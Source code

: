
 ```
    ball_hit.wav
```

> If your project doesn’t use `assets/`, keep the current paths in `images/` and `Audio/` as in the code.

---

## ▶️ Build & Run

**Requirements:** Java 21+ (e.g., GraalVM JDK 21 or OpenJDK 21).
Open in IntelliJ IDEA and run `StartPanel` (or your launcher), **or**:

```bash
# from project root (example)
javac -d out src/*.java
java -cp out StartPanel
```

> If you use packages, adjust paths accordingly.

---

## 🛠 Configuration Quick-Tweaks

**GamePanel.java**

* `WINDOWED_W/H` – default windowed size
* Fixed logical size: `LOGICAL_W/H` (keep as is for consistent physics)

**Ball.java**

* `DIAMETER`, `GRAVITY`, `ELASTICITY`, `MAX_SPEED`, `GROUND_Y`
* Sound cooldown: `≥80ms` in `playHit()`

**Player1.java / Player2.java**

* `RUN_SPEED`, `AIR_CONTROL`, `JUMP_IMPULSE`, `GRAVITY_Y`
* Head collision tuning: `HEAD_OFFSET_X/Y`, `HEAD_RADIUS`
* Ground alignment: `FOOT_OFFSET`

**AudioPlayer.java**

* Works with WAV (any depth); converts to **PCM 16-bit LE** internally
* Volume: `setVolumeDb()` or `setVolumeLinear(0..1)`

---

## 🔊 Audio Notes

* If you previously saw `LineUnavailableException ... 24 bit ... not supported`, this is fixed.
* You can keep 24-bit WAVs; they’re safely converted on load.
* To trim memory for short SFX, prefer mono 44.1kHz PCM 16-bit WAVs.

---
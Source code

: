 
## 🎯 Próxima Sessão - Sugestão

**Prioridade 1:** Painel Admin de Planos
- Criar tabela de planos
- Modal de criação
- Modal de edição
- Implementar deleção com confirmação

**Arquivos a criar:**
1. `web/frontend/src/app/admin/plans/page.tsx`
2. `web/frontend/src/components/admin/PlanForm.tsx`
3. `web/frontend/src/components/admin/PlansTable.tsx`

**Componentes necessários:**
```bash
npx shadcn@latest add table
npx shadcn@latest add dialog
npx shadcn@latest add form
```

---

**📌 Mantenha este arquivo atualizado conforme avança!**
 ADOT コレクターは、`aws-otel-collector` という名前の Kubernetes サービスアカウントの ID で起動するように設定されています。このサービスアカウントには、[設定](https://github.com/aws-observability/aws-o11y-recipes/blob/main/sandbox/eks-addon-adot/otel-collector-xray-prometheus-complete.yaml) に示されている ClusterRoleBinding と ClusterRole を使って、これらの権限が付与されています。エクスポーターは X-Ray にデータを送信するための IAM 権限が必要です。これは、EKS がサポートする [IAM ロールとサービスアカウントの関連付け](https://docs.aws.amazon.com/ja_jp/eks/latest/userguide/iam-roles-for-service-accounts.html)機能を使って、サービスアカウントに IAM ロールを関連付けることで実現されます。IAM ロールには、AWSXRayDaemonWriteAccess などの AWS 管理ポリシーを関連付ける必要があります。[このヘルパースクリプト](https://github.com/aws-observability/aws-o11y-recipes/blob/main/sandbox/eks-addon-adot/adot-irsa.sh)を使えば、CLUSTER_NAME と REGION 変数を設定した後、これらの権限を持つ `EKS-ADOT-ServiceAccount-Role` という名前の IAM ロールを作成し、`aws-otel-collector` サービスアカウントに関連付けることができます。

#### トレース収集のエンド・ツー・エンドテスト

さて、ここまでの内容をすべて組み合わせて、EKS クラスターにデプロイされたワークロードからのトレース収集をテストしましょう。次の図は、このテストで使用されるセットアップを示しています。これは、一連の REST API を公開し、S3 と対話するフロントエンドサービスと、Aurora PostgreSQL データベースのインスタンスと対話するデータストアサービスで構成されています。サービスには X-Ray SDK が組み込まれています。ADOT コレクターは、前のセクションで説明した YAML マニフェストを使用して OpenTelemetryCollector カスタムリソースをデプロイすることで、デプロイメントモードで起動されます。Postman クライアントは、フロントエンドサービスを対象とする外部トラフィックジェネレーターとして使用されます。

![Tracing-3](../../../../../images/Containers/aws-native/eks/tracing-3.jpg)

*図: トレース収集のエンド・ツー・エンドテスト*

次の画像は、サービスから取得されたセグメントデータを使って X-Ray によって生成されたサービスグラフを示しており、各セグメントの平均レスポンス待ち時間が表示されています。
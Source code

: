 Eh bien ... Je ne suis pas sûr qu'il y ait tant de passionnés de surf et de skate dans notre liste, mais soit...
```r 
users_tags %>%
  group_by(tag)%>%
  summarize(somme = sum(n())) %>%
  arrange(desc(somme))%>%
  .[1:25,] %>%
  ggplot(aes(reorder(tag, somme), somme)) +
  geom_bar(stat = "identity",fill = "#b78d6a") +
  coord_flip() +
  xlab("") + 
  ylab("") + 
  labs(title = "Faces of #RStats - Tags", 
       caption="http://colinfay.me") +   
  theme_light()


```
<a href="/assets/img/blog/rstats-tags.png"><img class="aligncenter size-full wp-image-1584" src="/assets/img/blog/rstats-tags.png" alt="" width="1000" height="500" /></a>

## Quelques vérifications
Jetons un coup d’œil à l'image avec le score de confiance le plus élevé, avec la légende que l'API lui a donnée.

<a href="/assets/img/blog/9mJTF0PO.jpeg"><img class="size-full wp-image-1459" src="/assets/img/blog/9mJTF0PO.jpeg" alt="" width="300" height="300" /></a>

* **WORK INSTRUCTION**: Set the entries down again, unchanged and complete.

* **SOLUTION**:
Source code

:
 ```
    ball_hit.wav
```

> If your project doesn’t use `assets/`, keep the current paths in `images/` and `Audio/` as in the code.

---

## ▶️ Build & Run

**Requirements:** Java 21+ (e.g., GraalVM JDK 21 or OpenJDK 21).
Open in IntelliJ IDEA and run `StartPanel` (or your launcher), **or**:

```bash
# from project root (example)
javac -d out src/*.java
java -cp out StartPanel
```

> If you use packages, adjust paths accordingly.

---

## 🛠 Configuration Quick-Tweaks

**GamePanel.java**

* `WINDOWED_W/H` – default windowed size
* Fixed logical size: `LOGICAL_W/H` (keep as is for consistent physics)

**Ball.java**

* `DIAMETER`, `GRAVITY`, `ELASTICITY`, `MAX_SPEED`, `GROUND_Y`
* Sound cooldown: `≥80ms` in `playHit()`

**Player1.java / Player2.java**

* `RUN_SPEED`, `AIR_CONTROL`, `JUMP_IMPULSE`, `GRAVITY_Y`
* Head collision tuning: `HEAD_OFFSET_X/Y`, `HEAD_RADIUS`
* Ground alignment: `FOOT_OFFSET`

**AudioPlayer.java**

* Works with WAV (any depth); converts to **PCM 16-bit LE** internally
* Volume: `setVolumeDb()` or `setVolumeLinear(0..1)`

---

## 🔊 Audio Notes

* If you previously saw `LineUnavailableException ... 24 bit ... not supported`, this is fixed.
* You can keep 24-bit WAVs; they’re safely converted on load.
* To trim memory for short SFX, prefer mono 44.1kHz PCM 16-bit WAVs.

---
Source code

: 
## 🎯 Próxima Sessão - Sugestão

**Prioridade 1:** Painel Admin de Planos
- Criar tabela de planos
- Modal de criação
- Modal de edição
- Implementar deleção com confirmação

**Arquivos a criar:**
1. `web/frontend/src/app/admin/plans/page.tsx`
2. `web/frontend/src/components/admin/PlanForm.tsx`
3. `web/frontend/src/components/admin/PlansTable.tsx`

**Componentes necessários:**
```bash
npx shadcn@latest add table
npx shadcn@latest add dialog
npx shadcn@latest add form
```

---

**📌 Mantenha este arquivo atualizado conforme avança!**
 ADOT コレクターは、`aws-otel-collector` という名前の Kubernetes サービスアカウントの ID で起動するように設定されています。このサービスアカウントには、[設定](https://github.com/aws-observability/aws-o11y-recipes/blob/main/sandbox/eks-addon-adot/otel-collector-xray-prometheus-complete.yaml) に示されている ClusterRoleBinding と ClusterRole を使って、これらの権限が付与されています。エクスポーターは X-Ray にデータを送信するための IAM 権限が必要です。これは、EKS がサポートする [IAM ロールとサービスアカウントの関連付け](https://docs.aws.amazon.com/ja_jp/eks/latest/userguide/iam-roles-for-service-accounts.html)機能を使って、サービスアカウントに IAM ロールを関連付けることで実現されます。IAM ロールには、AWSXRayDaemonWriteAccess などの AWS 管理ポリシーを関連付ける必要があります。[このヘルパースクリプト](https://github.com/aws-observability/aws-o11y-recipes/blob/main/sandbox/eks-addon-adot/adot-irsa.sh)を使えば、CLUSTER_NAME と REGION 変数を設定した後、これらの権限を持つ `EKS-ADOT-ServiceAccount-Role` という名前の IAM ロールを作成し、`aws-otel-collector` サービスアカウントに関連付けることができます。

#### トレース収集のエンド・ツー・エンドテスト

さて、ここまでの内容をすべて組み合わせて、EKS クラスターにデプロイされたワークロードからのトレース収集をテストしましょう。次の図は、このテストで使用されるセットアップを示しています。これは、一連の REST API を公開し、S3 と対話するフロントエンドサービスと、Aurora PostgreSQL データベースのインスタンスと対話するデータストアサービスで構成されています。サービスには X-Ray SDK が組み込まれています。ADOT コレクターは、前のセクションで説明した YAML マニフェストを使用して OpenTelemetryCollector カスタムリソースをデプロイすることで、デプロイメントモードで起動されます。Postman クライアントは、フロントエンドサービスを対象とする外部トラフィックジェネレーターとして使用されます。

![Tracing-3](../../../../../images/Containers/aws-native/eks/tracing-3.jpg)

*図: トレース収集のエンド・ツー・エンドテスト*

次の画像は、サービスから取得されたセグメントデータを使って X-Ray によって生成されたサービスグラフを示しており、各セグメントの平均レスポンス待ち時間が表示されています。
Source code

: Eh bien ... Je ne suis pas sûr qu'il y ait tant de passionnés de surf et de skate dans notre liste, mais soit...
```r 
users_tags %>%
  group_by(tag)%>%
  summarize(somme = sum(n())) %>%
  arrange(desc(somme))%>%
  .[1:25,] %>%
  ggplot(aes(reorder(tag, somme), somme)) +
  geom_bar(stat = "identity",fill = "#b78d6a") +
  coord_flip() +
  xlab("") + 
  ylab("") + 
  labs(title = "Faces of #RStats - Tags", 
       caption="http://colinfay.me") +   
  theme_light()


```
<a href="/assets/img/blog/rstats-tags.png"><img class="aligncenter size-full wp-image-1584" src="/assets/img/blog/rstats-tags.png" alt="" width="1000" height="500" /></a>

## Quelques vérifications
Jetons un coup d’œil à l'image avec le score de confiance le plus élevé, avec la légende que l'API lui a donnée.

<a href="/assets/img/blog/9mJTF0PO.jpeg"><img class="size-full wp-image-1459" src="/assets/img/blog/9mJTF0PO.jpeg" alt="" width="300" height="300" /></a>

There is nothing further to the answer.